Seven members of the Exclusive Brethren last week admitted being behind anti-Labour and anti-Green pamphlets distributed in Auckland, Wellington and Christchurch.
National leader Don Brash initially denied knowing anything about the $500,000 campaign, but later confessed he had met with the group and knew who was behind it.
In an editorial printed in the Sydney Morning Herald today, Victoria University of Wellington lecturer, Dr Marion Maddox, said the Exclusive Brethren’s eruption into the election scene pointed to “a broader coalition of right-wing business, political parties and religion”.
“In New Zealand, a loose coalition is now pushing New Zealand down a right-wing path, as seen not just by the emergence of the Exclusive Brethren, but by the rise of the pentecostal church-based Destiny Party, the “family-focused” United Future (formed from a 2002 merger of the centrist United party with Future NZ, an explicitly Christian party), the largely evangelical-funded conservative Maxim Institute think-tank, and even a branch of the Christian supremacist Parliamentary Prayer Network.
Because Exclusive Brethren believe Government is ordained by God, they do not vote.
However, in recent years – particularly in Australia and the United States – they have started involving themselves in political lobbying.
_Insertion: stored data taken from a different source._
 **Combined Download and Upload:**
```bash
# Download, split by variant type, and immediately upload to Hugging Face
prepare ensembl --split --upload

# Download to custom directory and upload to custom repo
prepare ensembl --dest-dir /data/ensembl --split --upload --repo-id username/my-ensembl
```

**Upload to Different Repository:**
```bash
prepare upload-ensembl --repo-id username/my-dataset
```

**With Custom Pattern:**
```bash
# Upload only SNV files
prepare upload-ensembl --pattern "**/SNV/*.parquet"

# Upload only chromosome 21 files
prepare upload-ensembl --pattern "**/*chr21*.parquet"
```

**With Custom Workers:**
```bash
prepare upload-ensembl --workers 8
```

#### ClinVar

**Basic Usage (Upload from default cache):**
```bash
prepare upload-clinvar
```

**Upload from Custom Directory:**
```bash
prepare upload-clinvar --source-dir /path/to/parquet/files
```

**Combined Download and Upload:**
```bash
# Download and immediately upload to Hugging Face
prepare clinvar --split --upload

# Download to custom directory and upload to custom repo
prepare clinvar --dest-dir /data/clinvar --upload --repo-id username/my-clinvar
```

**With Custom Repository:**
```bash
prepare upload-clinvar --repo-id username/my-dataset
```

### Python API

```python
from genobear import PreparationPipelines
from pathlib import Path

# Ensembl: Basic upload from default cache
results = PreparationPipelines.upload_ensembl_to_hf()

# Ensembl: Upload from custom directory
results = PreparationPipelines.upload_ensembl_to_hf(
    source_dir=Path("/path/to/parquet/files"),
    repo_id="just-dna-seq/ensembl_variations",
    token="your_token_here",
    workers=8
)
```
Dr Maddox said the Brethren’s glossy, professionally produced leaflets looked “very similar” to various advertisements in Australian newspapers in the weeks before John Howard’s re-election in October, endorsing his Government and attacking the Greens.
In the United States elections, the Exclusive Brethren spent more than $US500,000 ($NZ720,670) on newspaper advertisements supporting George Bush and the Florida Republican Senate candidate, Mel Martinez, known for opposing gay marriage and hate crimes legislation, and linked to the Republican strategy for turning Terri Schiavo’s 15-year coma into a “great political issue”.
Dr Maddox, the author of God Under Howard: the Rise of the Religious Right in Australia, said with so much money and power at their disposal, it was “no wonder even moderately religious politicians such as Howard and avowed agnostics such as Brash, are hitching their stars to the conservative Christian comet”.